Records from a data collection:
Start of Block
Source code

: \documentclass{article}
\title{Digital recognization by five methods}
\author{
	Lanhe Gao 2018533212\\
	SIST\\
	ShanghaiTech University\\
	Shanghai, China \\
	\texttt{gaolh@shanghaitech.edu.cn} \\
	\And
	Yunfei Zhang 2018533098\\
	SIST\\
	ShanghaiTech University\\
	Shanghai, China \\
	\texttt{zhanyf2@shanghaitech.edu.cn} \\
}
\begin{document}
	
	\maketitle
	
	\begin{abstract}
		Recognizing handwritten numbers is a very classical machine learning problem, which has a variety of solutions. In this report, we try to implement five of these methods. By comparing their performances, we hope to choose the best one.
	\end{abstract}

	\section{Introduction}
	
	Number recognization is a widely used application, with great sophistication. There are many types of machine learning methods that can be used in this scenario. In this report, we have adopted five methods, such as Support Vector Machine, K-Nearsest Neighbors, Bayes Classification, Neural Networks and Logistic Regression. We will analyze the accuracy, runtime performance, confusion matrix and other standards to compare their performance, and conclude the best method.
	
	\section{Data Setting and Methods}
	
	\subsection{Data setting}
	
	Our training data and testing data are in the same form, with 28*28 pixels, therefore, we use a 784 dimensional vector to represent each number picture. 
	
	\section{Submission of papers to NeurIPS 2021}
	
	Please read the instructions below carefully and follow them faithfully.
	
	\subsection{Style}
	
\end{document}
End of Block
Start of Block
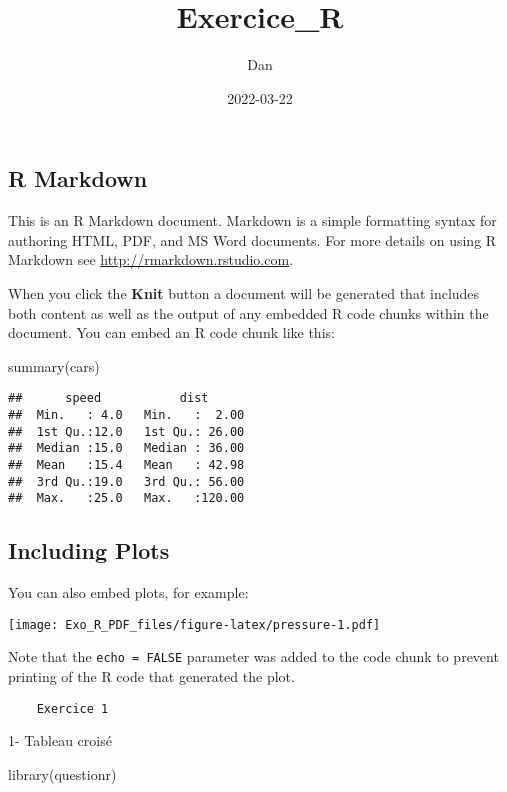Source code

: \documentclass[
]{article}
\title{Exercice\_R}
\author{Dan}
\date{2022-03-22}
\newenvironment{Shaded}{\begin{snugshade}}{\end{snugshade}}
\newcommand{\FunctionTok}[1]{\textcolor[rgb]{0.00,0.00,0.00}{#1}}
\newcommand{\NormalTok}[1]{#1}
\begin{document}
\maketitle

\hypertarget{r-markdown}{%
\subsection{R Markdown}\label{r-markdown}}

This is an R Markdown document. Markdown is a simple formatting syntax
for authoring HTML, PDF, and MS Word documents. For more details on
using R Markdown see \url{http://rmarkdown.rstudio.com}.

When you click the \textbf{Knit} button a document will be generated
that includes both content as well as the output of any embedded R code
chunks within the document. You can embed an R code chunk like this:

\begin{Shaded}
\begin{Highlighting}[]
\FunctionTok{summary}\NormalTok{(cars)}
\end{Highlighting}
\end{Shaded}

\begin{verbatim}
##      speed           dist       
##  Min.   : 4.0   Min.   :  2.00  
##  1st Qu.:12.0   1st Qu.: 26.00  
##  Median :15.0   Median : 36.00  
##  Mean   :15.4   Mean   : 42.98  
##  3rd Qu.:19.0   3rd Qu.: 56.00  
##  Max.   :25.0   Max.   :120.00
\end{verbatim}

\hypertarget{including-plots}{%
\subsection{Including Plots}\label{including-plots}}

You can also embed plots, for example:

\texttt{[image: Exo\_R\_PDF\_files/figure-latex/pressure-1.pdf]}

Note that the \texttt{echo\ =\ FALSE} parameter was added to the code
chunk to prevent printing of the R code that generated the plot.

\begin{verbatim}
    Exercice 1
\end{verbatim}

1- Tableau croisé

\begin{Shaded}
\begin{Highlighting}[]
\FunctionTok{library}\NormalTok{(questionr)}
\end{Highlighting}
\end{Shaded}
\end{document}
End of Block
### Try it
Filter the records above, keeping each line that contains the word "hypertarget".

### Written solution
\hypertarget{r-markdown}{%
\hypertarget{including-plots}{%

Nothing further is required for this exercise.